A personal Shibboleth for Life and Living


Sum Haiku:

each a part of one
everyone a part of none
no such thing as some


The greatest good for the largest number,
The least harm to the fewest.


Although my little motto seems like a simple variation on, "One for all, and all for one," from The Three Musketeers, it is actually a bit more than what might first meet the eye, or mind. It's fairly obvious what the Musketeers intended by their pronouncement of camaraderie, whereby one bore allegiance to all, and all were allegiant to the one, including fighting when necessary.

There's probably a French translation that is more profound than my meager explanation, but the general idea is that the one is responsible for, and both protective and representative of the other two. Likewise the two should watch over and be forever responsible for the one. It's a nice male-bonding thing, suitable for women, and symbolizes the very epitome of loyalty among friends.
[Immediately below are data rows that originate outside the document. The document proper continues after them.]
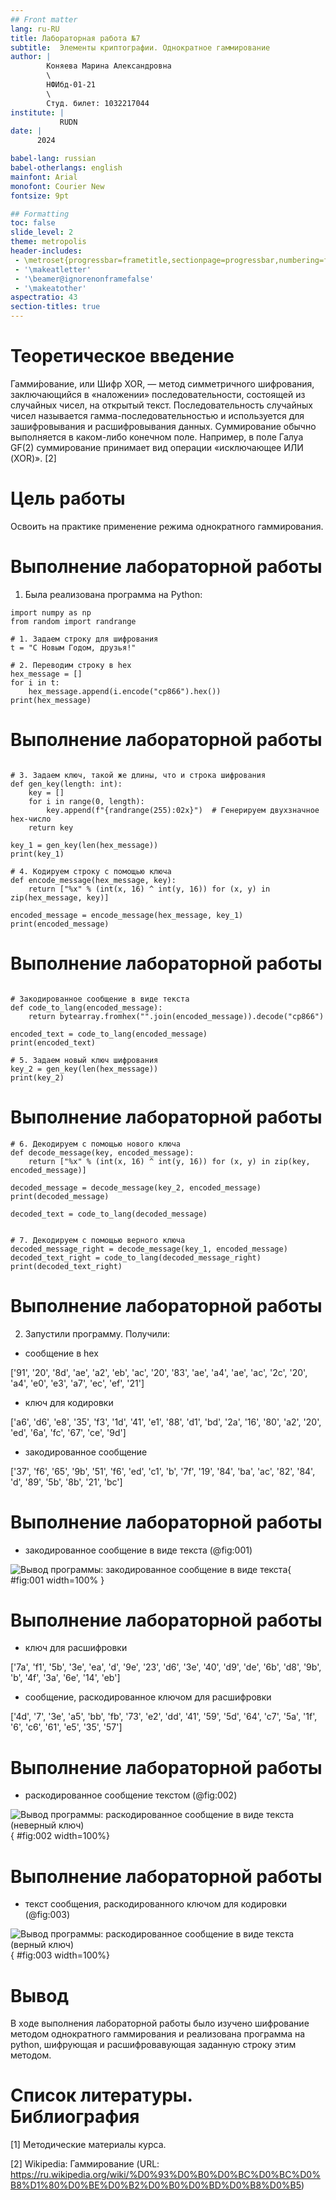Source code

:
 ```yaml
---
## Front matter
lang: ru-RU
title: Лабораторная работа №7
subtitle:  Элементы криптографии. Однократное гаммирование
author: |
        Коняева Марина Александровна
        \        
        НФИбд-01-21
        \
        Студ. билет: 1032217044
institute: |
           RUDN
date: | 
      2024

babel-lang: russian
babel-otherlangs: english
mainfont: Arial
monofont: Courier New
fontsize: 9pt

## Formatting
toc: false
slide_level: 2
theme: metropolis
header-includes: 
 - \metroset{progressbar=frametitle,sectionpage=progressbar,numbering=fraction}
 - '\makeatletter'
 - '\beamer@ignorenonframefalse'
 - '\makeatother'
aspectratio: 43
section-titles: true
---
```


# Теоретическое введение

Гамми́рование, или Шифр XOR, — метод симметричного шифрования, заключающийся в «наложении» последовательности, состоящей из случайных чисел, на открытый текст. Последовательность случайных чисел называется гамма-последовательностью и используется для зашифровывания и расшифровывания данных. Суммирование обычно выполняется в каком-либо конечном поле. Например, в поле Галуа GF(2) суммирование принимает вид операции «исключающее ИЛИ (XOR)». [2]


# Цель работы

Освоить на практике применение режима однократного гаммирования.

# Выполнение лабораторной работы

1. Была реализована программа на Python:

```
import numpy as np
from random import randrange

# 1. Задаем строку для шифрования
t = "С Новым Годом, друзья!"

# 2. Переводим строку в hex
hex_message = []
for i in t:
    hex_message.append(i.encode("cp866").hex())
print(hex_message)

```
# Выполнение лабораторной работы
```

# 3. Задаем ключ, такой же длины, что и строка шифрования
def gen_key(length: int):
    key = []
    for i in range(0, length):
        key.append(f"{randrange(255):02x}")  # Генерируем двухзначное hex-число
    return key

key_1 = gen_key(len(hex_message))
print(key_1)

# 4. Кодируем строку с помощью ключа
def encode_message(hex_message, key):
    return ["%x" % (int(x, 16) ^ int(y, 16)) for (x, y) in zip(hex_message, key)]

encoded_message = encode_message(hex_message, key_1)
print(encoded_message)
```

# Выполнение лабораторной работы

```

# Закодированное сообщение в виде текста
def code_to_lang(encoded_message):
    return bytearray.fromhex("".join(encoded_message)).decode("cp866")

encoded_text = code_to_lang(encoded_message)
print(encoded_text)

# 5. Задаем новый ключ шифрования
key_2 = gen_key(len(hex_message))
print(key_2)

```

# Выполнение лабораторной работы

```
# 6. Декодируем с помощью нового ключа
def decode_message(key, encoded_message):
    return ["%x" % (int(x, 16) ^ int(y, 16)) for (x, y) in zip(key, encoded_message)]

decoded_message = decode_message(key_2, encoded_message)
print(decoded_message)

decoded_text = code_to_lang(decoded_message)


# 7. Декодируем с помощью верного ключа
decoded_message_right = decode_message(key_1, encoded_message)
decoded_text_right = code_to_lang(decoded_message_right)
print(decoded_text_right)

```

# Выполнение лабораторной работы

2. Запустили программу. Получили:

- сообщение в hex

['91', '20', '8d', 'ae', 'a2', 'eb', 'ac', '20', '83', 'ae', 'a4', 'ae', 'ac', '2c', '20', 'a4', 'e0', 'e3', 'a7', 'ec', 'ef', '21']

- ключ для кодировки

['a6', 'd6', 'e8', '35', 'f3', '1d', '41', 'e1', '88', 'd1', 'bd', '2a', '16', '80', 'a2', '20', 'ed', '6a', 'fc', '67', 'ce', '9d']

- закодированное сообщение

['37', 'f6', '65', '9b', '51', 'f6', 'ed', 'c1', 'b', '7f', '19', '84', 'ba', 'ac', '82', '84', 'd', '89', '5b', '8b', '21', 'bc']

# Выполнение лабораторной работы

- закодированное сообщение в виде текста  (@fig:001)

![Вывод программы: закодированное сообщение в виде текста](image/1.PNG){ #fig:001 width=100% }

# Выполнение лабораторной работы

- ключ для расшифровки

['7a', 'f1', '5b', '3e', 'ea', 'd', '9e', '23', 'd6', '3e', '40', 'd9', 'de', '6b', 'd8', '9b', 'b', '4f', '3a', '6e', '14', 'eb']

- сообщение, раскодированное ключом для расшифровки

['4d', '7', '3e', 'a5', 'bb', 'fb', '73', 'e2', 'dd', '41', '59', '5d', '64', 'c7', '5a', '1f', '6', 'c6', '61', 'e5', '35', '57']

# Выполнение лабораторной работы

- раскодированное сообщение текстом (@fig:002)

![Вывод программы: раскодированное сообщение в виде текста (неверный ключ)](image/2.PNG){ #fig:002 width=100%}

# Выполнение лабораторной работы

- текст сообщения, раскодированного ключом для кодировки  (@fig:003)

![Вывод программы: раскодированное сообщение в виде текста (верный ключ)](image/3.PNG){ #fig:003 width=100%}


# Вывод

В ходе выполнения лабораторной работы было изучено шифрование методом однократного гаммирования и реализована программа на python, шифрующая и расшифровавующая заданную строку этим методом.


# Список литературы. Библиография

[1] Методические материалы курса.

[2] Wikipedia: Гаммирование (URL: https://ru.wikipedia.org/wiki/%D0%93%D0%B0%D0%BC%D0%BC%D0%B8%D1%80%D0%BE%D0%B2%D0%B0%D0%BD%D0%B8%D0%B5)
In my own homespun version, the suggestion is made that everyone on planet Earth is part of one community. And that we subsequently bare an allegiance to that community, like it or not. It's something we inherit by virtue of being born, especially those of us who live relatively comfortable lives. To some extent, it's a play on the Eastern schemata of becoming one with everything or, at a minimum, the recognition that the individual is inseparable from the continuum of existence. Likewise that the whole of humanity, of all living things, of all that exists, is an extension, a refection of a single consciousness.

A hologram, when reduced to its most basic elements, is composed of separate images, each a complete (and miniature) encapsulation that contains the entire picture of the whole. Another way of describing this is in terms of information. That's how astrophysicists like to think of the universe, as a collective of data, formulas, laws and the like.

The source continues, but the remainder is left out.